As mentioned, there is a lot of independent study in the course. A typical week would involve PBL questions, preparation for life-sciences and clinical skills, covering lectures and life-science sessions (as these are often impossible to keep pace with), and any other work that crops up.
I found it difficult to juggle it all at first. As I’ve progressed, I have found that it does get easier and I really don’t think I would get the same satisfaction from being fed the information by countless lectures, though I appreciate that not everyone learns in the same way.
My Advice to those Considering or Just Starting at Exeter
1. Pick your university for the right reasons.
This seems obvious, but don’t focus all your attention on one aspect. Yes, the course is important, but don’t underestimate the effect smaller things can have on your experience. This is personal to you, but areas I considered were my hobbies, how close it was to home, the cost of living, and how much I liked the area. Exeter met all these criteria for me and I definitely don’t regret studying here.
2. Talk to people and get involved.
This piece of advice isn’t just for those considering Exeter.
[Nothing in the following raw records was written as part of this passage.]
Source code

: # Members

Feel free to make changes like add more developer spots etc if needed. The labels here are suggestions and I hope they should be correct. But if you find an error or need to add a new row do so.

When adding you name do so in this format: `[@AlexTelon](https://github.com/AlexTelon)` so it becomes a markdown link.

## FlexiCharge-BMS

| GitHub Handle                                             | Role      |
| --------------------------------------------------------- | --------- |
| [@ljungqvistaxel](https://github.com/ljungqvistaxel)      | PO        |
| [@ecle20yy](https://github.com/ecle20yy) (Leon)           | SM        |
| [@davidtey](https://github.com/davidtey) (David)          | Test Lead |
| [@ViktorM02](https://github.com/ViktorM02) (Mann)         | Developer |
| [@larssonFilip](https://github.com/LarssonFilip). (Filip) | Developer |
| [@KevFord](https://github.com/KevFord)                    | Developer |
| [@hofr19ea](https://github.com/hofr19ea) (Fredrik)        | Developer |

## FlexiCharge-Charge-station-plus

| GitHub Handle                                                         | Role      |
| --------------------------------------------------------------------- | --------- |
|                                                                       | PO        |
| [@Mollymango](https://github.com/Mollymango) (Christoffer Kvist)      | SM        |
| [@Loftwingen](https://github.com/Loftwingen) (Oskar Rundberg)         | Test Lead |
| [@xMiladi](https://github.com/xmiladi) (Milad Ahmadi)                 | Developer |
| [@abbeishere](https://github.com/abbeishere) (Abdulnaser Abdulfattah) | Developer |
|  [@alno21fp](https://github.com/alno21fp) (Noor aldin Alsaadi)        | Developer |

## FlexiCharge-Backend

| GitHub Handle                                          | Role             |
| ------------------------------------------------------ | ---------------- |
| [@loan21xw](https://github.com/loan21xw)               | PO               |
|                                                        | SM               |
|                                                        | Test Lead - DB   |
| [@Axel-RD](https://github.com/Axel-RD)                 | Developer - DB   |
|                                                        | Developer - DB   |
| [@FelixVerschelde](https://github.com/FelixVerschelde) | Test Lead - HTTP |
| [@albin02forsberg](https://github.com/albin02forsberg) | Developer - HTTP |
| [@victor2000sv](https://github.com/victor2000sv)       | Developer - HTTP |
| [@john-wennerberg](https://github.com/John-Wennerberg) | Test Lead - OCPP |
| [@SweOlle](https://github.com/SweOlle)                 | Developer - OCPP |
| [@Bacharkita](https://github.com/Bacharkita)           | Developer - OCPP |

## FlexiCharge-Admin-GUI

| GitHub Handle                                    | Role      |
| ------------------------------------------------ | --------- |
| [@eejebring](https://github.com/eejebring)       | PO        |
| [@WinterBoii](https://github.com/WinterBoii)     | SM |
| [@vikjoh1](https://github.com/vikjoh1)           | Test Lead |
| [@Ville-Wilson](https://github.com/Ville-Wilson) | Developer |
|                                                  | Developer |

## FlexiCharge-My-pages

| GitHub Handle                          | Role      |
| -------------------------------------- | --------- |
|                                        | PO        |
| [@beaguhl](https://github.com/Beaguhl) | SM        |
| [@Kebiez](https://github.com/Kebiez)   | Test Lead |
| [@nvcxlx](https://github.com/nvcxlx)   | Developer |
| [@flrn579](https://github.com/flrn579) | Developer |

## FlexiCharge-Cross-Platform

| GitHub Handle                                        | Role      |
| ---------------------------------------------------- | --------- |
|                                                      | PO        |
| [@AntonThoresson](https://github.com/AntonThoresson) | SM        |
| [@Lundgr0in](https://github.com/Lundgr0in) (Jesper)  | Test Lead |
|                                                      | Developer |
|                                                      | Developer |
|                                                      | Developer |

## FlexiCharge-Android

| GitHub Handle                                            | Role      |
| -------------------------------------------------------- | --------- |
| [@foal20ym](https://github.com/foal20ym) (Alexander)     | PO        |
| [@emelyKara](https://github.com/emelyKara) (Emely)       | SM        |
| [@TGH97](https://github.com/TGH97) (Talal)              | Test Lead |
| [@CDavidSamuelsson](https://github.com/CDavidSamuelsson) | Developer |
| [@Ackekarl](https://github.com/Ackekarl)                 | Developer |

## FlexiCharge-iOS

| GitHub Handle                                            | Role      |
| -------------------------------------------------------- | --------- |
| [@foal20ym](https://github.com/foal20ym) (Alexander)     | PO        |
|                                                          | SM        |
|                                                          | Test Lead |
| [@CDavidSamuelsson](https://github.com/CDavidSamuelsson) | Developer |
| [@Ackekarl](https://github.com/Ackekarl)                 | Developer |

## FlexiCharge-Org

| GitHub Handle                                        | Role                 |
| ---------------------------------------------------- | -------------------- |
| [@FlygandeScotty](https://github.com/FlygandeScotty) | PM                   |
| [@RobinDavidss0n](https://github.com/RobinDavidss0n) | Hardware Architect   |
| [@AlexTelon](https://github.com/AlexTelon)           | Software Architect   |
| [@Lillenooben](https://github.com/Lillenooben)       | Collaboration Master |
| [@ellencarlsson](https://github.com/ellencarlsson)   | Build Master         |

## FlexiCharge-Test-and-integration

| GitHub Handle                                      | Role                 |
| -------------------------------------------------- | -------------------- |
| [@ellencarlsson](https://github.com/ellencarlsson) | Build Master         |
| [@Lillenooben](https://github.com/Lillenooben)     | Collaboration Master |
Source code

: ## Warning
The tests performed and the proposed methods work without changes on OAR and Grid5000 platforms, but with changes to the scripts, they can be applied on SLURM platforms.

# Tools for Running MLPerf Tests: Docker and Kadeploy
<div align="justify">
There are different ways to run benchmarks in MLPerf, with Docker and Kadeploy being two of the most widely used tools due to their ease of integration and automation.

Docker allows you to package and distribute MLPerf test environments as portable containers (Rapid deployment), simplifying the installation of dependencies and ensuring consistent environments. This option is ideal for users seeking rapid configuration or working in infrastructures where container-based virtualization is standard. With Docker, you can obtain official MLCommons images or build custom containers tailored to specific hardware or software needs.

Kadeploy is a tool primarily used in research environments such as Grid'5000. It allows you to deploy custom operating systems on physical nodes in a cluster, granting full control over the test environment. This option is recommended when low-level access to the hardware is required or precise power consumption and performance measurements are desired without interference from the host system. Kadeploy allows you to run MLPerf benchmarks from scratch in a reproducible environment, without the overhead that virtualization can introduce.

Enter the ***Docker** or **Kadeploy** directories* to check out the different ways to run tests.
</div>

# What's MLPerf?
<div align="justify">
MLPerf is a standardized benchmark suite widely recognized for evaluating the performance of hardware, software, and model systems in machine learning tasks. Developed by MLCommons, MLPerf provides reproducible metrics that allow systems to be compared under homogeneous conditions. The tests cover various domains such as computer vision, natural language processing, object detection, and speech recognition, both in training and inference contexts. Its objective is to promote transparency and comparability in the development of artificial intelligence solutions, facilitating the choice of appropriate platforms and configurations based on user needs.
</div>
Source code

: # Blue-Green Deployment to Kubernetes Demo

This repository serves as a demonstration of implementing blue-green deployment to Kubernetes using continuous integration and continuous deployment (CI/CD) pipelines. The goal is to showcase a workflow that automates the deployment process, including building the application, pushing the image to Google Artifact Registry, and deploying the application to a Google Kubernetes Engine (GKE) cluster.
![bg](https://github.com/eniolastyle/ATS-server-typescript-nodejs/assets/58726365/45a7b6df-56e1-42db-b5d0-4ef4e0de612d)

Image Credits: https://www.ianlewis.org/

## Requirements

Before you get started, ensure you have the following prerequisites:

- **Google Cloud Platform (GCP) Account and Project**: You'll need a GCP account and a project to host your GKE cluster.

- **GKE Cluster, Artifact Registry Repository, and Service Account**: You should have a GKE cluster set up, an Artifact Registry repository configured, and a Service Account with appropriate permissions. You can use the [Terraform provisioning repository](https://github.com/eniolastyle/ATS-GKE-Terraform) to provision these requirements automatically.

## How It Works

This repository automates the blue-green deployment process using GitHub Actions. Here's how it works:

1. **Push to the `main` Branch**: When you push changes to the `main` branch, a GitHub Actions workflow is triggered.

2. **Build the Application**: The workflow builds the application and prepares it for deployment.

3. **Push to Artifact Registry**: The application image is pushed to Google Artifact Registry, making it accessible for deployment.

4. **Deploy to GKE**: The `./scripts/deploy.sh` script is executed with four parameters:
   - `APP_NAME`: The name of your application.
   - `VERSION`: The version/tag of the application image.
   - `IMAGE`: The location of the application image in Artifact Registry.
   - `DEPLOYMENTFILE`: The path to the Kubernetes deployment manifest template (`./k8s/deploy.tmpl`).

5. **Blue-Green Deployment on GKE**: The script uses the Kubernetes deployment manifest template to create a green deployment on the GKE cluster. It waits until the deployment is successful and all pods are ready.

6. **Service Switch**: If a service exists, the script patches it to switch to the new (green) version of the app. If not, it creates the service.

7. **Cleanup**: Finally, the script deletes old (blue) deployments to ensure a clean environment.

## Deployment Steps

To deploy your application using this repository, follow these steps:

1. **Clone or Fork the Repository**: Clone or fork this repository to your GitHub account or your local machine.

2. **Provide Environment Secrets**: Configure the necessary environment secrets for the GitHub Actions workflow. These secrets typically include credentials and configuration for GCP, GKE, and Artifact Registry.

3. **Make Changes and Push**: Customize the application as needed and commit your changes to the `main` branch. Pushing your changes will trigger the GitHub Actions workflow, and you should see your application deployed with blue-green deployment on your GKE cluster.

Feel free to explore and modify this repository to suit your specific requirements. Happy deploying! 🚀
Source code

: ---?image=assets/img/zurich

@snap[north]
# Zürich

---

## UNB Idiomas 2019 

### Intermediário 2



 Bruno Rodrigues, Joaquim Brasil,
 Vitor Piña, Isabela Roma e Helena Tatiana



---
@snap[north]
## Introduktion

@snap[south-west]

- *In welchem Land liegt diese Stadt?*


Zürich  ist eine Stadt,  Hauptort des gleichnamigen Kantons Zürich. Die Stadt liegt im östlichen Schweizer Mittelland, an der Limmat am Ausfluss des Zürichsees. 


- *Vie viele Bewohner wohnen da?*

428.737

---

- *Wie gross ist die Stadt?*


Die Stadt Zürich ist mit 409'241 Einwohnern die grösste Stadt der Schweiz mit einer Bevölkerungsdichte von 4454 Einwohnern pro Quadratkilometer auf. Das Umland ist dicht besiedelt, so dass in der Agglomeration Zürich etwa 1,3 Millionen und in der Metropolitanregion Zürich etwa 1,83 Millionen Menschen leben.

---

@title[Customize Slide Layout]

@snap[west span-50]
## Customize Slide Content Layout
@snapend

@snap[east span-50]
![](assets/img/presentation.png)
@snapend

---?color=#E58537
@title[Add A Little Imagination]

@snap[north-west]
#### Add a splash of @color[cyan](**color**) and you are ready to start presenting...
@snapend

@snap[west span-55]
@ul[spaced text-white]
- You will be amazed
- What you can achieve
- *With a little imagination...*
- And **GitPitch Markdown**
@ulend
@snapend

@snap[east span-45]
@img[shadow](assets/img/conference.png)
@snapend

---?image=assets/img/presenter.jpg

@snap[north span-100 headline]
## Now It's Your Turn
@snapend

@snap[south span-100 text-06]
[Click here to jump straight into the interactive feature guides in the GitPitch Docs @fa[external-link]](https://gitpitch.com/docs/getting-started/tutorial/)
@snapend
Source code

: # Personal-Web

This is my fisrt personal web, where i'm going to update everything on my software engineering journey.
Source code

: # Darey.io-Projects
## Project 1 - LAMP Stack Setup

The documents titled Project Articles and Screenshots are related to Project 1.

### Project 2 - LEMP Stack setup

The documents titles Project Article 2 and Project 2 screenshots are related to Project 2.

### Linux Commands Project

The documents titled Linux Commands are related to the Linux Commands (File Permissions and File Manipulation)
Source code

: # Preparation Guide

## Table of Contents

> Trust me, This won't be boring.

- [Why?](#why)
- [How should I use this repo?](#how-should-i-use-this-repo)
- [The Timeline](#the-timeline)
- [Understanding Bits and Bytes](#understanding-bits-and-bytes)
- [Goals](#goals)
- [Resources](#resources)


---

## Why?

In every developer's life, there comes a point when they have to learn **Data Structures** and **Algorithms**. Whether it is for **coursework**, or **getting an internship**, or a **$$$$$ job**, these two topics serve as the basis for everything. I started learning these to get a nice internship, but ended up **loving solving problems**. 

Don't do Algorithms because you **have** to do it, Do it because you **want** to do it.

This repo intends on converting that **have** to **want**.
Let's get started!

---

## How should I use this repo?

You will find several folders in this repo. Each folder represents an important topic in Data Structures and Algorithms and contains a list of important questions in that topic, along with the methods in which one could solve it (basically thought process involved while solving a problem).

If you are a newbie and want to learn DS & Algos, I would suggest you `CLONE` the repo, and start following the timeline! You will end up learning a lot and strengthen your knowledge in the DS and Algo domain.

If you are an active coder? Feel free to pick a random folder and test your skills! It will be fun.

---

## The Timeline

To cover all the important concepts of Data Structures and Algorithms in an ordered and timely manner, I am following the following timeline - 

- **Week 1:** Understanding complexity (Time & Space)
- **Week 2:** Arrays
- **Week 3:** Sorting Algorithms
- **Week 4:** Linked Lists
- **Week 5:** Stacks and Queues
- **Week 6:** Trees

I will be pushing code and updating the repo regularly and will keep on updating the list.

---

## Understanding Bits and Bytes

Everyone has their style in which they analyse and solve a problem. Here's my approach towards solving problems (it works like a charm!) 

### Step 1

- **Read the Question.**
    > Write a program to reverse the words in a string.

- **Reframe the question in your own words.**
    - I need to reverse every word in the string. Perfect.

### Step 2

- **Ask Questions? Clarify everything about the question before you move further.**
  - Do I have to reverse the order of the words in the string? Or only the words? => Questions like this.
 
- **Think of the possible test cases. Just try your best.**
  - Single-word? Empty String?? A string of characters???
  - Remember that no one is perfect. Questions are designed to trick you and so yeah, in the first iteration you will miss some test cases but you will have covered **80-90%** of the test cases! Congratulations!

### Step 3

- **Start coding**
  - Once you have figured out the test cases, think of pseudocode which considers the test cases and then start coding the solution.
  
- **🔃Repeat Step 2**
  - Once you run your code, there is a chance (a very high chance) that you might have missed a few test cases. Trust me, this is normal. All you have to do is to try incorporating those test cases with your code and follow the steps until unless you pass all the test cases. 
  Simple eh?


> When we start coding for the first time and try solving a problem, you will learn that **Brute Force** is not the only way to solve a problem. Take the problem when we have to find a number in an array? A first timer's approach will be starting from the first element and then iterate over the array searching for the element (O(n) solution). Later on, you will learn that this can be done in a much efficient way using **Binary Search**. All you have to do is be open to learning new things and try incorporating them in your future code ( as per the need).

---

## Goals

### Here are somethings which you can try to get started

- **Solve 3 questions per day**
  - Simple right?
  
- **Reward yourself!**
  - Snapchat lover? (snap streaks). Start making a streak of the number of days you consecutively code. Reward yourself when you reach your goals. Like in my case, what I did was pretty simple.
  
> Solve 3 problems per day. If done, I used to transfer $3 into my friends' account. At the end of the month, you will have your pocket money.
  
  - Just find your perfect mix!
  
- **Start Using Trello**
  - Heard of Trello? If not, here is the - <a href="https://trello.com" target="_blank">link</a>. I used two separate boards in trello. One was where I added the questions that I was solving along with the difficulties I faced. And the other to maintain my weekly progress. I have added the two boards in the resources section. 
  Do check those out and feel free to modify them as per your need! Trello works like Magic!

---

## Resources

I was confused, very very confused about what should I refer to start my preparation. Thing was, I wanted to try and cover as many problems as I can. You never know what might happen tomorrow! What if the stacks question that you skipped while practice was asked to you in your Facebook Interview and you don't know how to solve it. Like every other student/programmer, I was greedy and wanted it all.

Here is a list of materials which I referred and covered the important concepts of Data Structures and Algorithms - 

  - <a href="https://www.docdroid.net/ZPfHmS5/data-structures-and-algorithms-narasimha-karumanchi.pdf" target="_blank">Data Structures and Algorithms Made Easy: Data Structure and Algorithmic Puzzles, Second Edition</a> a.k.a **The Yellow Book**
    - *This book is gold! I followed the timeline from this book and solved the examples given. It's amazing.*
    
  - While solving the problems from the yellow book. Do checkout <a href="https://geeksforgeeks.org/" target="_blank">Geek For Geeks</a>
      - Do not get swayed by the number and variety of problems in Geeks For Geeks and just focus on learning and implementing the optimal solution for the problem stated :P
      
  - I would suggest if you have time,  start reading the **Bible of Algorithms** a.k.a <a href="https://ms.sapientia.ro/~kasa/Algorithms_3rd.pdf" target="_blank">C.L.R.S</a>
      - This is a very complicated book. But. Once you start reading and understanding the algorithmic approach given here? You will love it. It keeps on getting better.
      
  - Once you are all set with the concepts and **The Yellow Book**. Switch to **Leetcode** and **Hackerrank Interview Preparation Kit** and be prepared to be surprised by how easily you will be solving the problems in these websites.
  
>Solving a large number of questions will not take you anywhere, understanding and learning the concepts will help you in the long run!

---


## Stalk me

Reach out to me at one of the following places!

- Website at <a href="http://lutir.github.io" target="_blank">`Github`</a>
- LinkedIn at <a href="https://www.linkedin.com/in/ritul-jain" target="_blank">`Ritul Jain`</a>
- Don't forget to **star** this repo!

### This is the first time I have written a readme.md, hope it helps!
University life has so much to offer; the list of societies is endless and vary from sport to food to academia and so on. Something I do regret is not getting more involved. When you first arrive there are so many new things to get used to, but once you’ve settled in I would definitely recommend taking opportunities that arise – Society committee positions, conferences and volunteering opportunities are a great experience and help make your CV stand out too!
My Favourite Moments so Far
Finally, a few of my stand out experiences from the last year and a half.
As part of the course, twice a year, we have 3 weeks to write an essay on an area of interest. These vary greatly in nature, but recently I undertook mine on lung pathology. As part of this, I was on placement, shadowing a respiratory consultant. Here I got to see so many interesting patients and having learnt skills and examinations on the course, I was able to perform some of these here. It was a great experience and encouraged me to think about the area I want to go into after medical school, definitely worth the long hours!
Outside of the course, I joined the medics hockey team. This is much more relaxed than the university teams and we play weekly games against other students.
Every year, we have a trip to Southampton for a weekend of hockey and socialising. As a first year, this trip was a great way to meet older students and people from other universities. It was also nice to just get away for a couple of days, everybody needs some time to relax!
This year, I am the treasurer of the hockey team – I’d never even played before uni! There are plenty of other societies like this too; medics netball, football and rugby are all popular, there really is something for everyone.